WORK ORDER ▸ Copy every line of the listing that holds the string "pedirá".

§

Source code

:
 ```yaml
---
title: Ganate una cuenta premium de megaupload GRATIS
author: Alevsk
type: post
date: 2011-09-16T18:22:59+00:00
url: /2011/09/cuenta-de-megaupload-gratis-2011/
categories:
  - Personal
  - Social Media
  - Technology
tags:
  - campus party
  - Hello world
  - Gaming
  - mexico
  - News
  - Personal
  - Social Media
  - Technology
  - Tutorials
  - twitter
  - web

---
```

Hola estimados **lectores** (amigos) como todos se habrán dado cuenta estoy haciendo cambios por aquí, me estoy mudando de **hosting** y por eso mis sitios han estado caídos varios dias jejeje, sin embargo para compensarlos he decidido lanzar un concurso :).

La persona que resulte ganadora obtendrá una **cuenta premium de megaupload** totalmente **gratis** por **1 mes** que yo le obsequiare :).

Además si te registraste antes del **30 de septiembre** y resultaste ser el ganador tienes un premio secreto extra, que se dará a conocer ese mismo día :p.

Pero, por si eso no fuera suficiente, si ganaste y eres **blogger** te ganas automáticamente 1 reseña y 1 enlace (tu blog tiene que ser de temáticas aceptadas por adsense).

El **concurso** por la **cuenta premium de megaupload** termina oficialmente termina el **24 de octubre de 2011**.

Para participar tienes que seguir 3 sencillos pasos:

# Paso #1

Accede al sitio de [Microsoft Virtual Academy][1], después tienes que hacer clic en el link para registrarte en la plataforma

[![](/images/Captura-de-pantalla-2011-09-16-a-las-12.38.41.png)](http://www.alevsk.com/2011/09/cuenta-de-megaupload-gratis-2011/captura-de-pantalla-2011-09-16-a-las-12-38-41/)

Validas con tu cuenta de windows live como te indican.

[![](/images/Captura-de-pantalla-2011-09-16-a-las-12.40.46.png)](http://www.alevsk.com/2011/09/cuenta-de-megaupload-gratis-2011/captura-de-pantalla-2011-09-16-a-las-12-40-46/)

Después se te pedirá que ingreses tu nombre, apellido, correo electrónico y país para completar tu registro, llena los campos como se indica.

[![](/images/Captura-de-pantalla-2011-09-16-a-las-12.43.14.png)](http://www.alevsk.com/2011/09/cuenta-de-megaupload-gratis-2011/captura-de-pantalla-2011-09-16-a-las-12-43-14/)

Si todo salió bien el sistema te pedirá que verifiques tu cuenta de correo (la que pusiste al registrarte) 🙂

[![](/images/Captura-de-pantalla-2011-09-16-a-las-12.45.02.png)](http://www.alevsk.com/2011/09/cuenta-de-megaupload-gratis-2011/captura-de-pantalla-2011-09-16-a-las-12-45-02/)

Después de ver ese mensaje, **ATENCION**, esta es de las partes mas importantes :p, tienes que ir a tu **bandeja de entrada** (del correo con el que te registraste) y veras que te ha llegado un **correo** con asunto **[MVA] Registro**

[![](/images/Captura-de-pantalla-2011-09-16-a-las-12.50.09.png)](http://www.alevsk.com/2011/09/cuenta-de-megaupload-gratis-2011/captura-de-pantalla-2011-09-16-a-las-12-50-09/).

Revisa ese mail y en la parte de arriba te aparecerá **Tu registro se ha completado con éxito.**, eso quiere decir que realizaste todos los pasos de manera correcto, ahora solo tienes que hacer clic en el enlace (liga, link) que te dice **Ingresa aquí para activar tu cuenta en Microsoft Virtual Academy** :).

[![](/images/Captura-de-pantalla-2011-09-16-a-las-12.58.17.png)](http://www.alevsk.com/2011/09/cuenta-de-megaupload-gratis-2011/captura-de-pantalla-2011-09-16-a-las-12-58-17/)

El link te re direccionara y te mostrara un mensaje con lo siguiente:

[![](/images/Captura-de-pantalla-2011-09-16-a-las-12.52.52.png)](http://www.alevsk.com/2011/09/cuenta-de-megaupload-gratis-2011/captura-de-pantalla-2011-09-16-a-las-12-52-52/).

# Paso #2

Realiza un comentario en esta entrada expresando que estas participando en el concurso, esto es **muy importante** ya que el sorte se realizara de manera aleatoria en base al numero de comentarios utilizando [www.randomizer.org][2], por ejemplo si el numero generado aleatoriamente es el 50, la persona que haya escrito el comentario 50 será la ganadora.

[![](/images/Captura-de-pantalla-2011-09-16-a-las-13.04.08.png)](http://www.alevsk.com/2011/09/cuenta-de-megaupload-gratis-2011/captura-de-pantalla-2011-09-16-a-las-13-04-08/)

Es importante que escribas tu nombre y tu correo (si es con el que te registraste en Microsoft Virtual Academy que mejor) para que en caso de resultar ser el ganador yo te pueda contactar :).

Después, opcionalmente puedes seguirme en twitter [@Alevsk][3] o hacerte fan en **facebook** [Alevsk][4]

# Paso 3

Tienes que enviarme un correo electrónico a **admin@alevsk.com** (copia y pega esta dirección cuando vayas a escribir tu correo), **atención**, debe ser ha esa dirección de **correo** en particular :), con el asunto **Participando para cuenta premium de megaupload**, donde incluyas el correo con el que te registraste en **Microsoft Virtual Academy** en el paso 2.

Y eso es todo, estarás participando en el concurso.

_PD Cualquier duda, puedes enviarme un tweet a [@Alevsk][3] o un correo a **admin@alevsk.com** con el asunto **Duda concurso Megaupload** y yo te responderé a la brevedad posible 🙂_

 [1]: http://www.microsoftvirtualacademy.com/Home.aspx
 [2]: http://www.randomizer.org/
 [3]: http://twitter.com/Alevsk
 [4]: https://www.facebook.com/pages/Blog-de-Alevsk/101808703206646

§

SOLUTION FOR THIS EXERCISE ▸
Después se te pedirá que ingreses tu nombre, apellido, correo electrónico y país para completar tu registro, llena los campos como se indica.
Si todo salió bien el sistema te pedirá que verifiques tu cuenta de correo (la que pusiste al registrarte) 🙂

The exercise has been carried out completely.